# [Problem to work on]
Every line from the one with "List of community" through the final line of the entries below should be returned exactly; leave out all other lines.

# [Provided information]
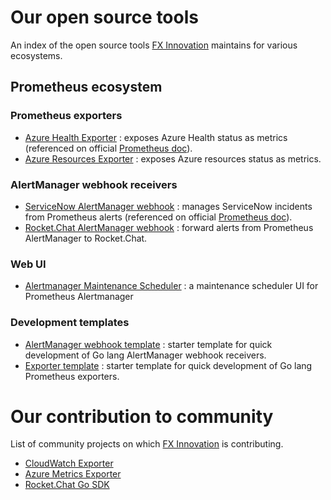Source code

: # Our open source tools

An index of the open source tools [FX Innovation](https://github.com/FXinnovation/) maintains for various ecosystems.

## Prometheus ecosystem

### Prometheus exporters
- [Azure Health Exporter](https://github.com/FXinnovation/azure-health-exporter) : exposes Azure Health status as metrics (referenced on official [Prometheus doc](https://prometheus.io/docs/instrumenting/exporters/#apis)).
- [Azure Resources Exporter](https://github.com/FXinnovation/azure-resources-exporter) : exposes Azure resources status as metrics.

### AlertManager webhook receivers
- [ServiceNow AlertManager webhook](https://github.com/FXinnovation/alertmanager-webhook-servicenow) : manages ServiceNow incidents from Prometheus alerts (referenced on official [Prometheus doc](https://prometheus.io/docs/operating/integrations/#alertmanager-webhook-receiver)).
- [Rocket.Chat AlertManager webhook](https://github.com/FXinnovation/alertmanager-webhook-rocketchat) : forward alerts from Prometheus AlertManager to Rocket.Chat.

### Web UI
- [Alertmanager Maintenance Scheduler](https://github.com/FXinnovation/alertmanager-maintenance-scheduler) : a maintenance scheduler UI for Prometheus Alertmanager 

### Development templates
- [AlertManager webhook template](https://github.com/FXinnovation/alertmanager-webhook-template) : starter template for quick development of Go lang AlertManager webhook receivers.
- [Exporter template](https://github.com/FXinnovation/exporter-template) : starter template for quick development of Go lang Prometheus exporters.

# Our contribution to community

List of community projects on which [FX Innovation](https://github.com/FXinnovation/) is contributing.

- [CloudWatch Exporter](https://github.com/prometheus/cloudwatch_exporter)
- [Azure Metrics Exporter](https://github.com/RobustPerception/azure_metrics_exporter)
- [Rocket.Chat Go SDK](https://github.com/RocketChat/Rocket.Chat.Go.SDK)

# [Expected output]
List of community projects on which [FX Innovation](https://github.com/FXinnovation/) is contributing.

- [CloudWatch Exporter](https://github.com/prometheus/cloudwatch_exporter)
- [Azure Metrics Exporter](https://github.com/RobustPerception/azure_metrics_exporter)
- [Rocket.Chat Go SDK](https://github.com/RocketChat/Rocket.Chat.Go.SDK)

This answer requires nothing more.